Mr Osborne announced plans for an HS3 rail scheme, strengthening rail links between northern cities, along with improvements to the A66 and the A69.
He also said he was “more than doubling” the business rate relief, by increasing the threshold from £6,000 to £15,000 and from £18,000 to £51,000 for the higher rate. The Chancellor said 600,000 small businesses would pay no business rates at all from next year as a result.
Mr Bullick said: “The Chancellor’s announcement on HS3 is to be welcomed. It’s only right that the North East economy should have the same chance to boom through high-speed rail as the rest of the country.
“With extra connectivity between the northern cities, we have real opportunity to get the whole of the north working together to achieve the aims of the Northern Powerhouse.
“Not only that, but Newcastle will further benefit from tourism as visitors will have the ability to reach us quicker for a day-trip or a weekend break in the city, while the workforces of northern cities will enjoy much greater fluidity of movement. Improvements to the A66 and the A69 road network will also lead to similar benefits.”
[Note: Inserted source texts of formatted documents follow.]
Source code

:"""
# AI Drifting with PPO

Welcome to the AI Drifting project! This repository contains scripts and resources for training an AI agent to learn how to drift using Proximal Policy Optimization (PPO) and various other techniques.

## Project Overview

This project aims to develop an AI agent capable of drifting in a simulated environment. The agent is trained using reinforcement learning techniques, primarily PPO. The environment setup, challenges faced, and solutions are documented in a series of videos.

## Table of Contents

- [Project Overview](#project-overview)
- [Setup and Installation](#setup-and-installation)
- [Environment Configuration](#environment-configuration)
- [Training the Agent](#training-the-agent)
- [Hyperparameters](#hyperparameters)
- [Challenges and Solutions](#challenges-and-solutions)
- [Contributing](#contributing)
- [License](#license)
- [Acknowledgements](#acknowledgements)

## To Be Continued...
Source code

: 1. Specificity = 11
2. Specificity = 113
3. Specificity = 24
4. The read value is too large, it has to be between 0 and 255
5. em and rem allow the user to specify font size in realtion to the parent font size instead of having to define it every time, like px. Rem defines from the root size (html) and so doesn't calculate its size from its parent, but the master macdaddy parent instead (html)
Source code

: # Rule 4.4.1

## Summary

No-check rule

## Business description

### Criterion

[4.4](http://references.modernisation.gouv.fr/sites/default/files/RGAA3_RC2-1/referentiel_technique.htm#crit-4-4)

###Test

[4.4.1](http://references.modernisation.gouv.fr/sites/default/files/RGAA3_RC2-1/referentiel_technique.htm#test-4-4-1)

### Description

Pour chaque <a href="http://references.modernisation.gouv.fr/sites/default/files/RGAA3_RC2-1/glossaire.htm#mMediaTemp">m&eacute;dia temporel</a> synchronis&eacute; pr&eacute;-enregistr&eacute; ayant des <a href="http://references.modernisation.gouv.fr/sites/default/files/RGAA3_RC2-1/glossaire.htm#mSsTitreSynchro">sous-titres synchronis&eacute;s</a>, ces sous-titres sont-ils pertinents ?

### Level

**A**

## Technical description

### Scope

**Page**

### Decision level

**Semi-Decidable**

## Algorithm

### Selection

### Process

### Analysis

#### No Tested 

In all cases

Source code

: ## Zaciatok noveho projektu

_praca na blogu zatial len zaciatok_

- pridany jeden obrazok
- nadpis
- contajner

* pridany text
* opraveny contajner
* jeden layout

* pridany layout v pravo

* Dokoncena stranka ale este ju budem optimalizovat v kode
Mr Bullick also said business rate reductions for smaller businesses could lead to a boost for city centres. He said: “It’s great to see incentives which could help small businesses looking to start-up or to make the move from online only to physical premises in our town and city centres.”
He is now urging the Chancellor to put some real weight behind his promise of a Budget for the Northern Powerhouse by giving Newcastle, and other city centres outside London and Scotland, more money-raising power.
NE1, along with other BIDs across the country, wants the ability to launch a Property Owner BID. At the moment, funding for NE1 comes from property tenant members who invest a percentage of rateable values, but Mr Bullick says by bringing property owners on board, NE1 could double the amount it has to spend on city centre initiatives and improvements.
Mr Bullick added: “London already has this ability, so why shouldn’t we be able to seize the same opportunity to improve our own economy? Surely that is what the Northern Powerhouse is all about.”